37. Memorandum From Henry Owen of the National Security Council Staff to the President’s Special Assistant for National Security Affairs (Bundy)1

I agree that taking a philosophic view of the peace treaty will trouble the West Germans.
On the other hand: The West Germans will be even more troubled if we keep on building up the peace treaty as a big issue, and then it happens—as it will—despite our protests.
Which is worse—
Bothering the Germans now by putting main emphasis on access, rather than the peace treaty?
Bothering them a lot more in six months, by huffing and puffing about the treaty until it occurs—and then laughing it off (which is all we’ll be able to do)?

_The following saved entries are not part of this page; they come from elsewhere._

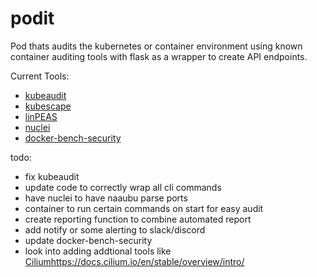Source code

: # podit
Pod thats audits the kubernetes or container environment using known container auditing tools with flask as a wrapper to create API endpoints.

Current Tools:
- [kubeaudit](https://github.com/Shopify/kubeaudit)
- [kubescape](https://github.com/kubescape/kubescape)
- [linPEAS](https://github.com/carlospolop/PEASS-ng)
- [nuclei](https://github.com/projectdiscovery/nuclei)
- [docker-bench-security](https://github.com/docker/docker-bench-security)

todo:
- fix kubeaudit
- update code to correctly wrap all cli commands
- have nuclei to have naaubu parse ports
- container to run certain commands on start for easy audit
- create reporting function to combine automated report
- add notify or some alerting to slack/discord
- update docker-bench-security
- look into adding addtional tools like [Cilium](https://docs.cilium.io/en/stable/overview/intro/)https://docs.cilium.io/en/stable/overview/intro/
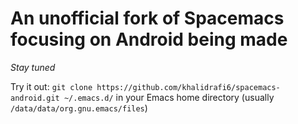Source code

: # An unofficial fork of Spacemacs focusing on Android being made

*Stay tuned*

Try it out: `git clone https://github.com/khalidrafi6/spacemacs-android.git ~/.emacs.d/` in your Emacs home directory (usually `/data/data/org.gnu.emacs/files`)

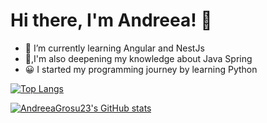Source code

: # Hi there, I'm Andreea! 👋 

- 🌱 I’m currently learning Angular and NestJs
- 🔭,I'm also deepening my knowledge about Java Spring
- 😀 I started my programming journey by learning Python

[![Top Langs](https://github-readme-stats.vercel.app/api/top-langs/?username=AndreeaGrosu23)](https://github.com/AndreeaGrosu23/github-readme-stats)

[![AndreeaGrosu23's GitHub stats](https://github-readme-stats.vercel.app/api?username=AndreeaGrosu23)](https://github.com/AndreeaGrosu23/github-readme-stats)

I would suggest placing increasing stress on these points (which are not new), in our public posture:
A peace treaty would have no validity; it would change nothing as far as Western rights are concerned.
Access is a critical issue. The U.S. must stand firm on this issue if it is to fulfill its obligations to the people of Berlin.
An additional consideration: World opinion will understand the issue of keeping the traffic moving to Berlin; the Soviets lost propaganda-wise from the last blockade. World opinion will not get excited about the treaty issue.
Henry Owen2
  1. Source: Kennedy Library, National Security Files, Staff Memoranda, Henry Owen. Secret.
  2. Printed from a copy that bears this typed signature.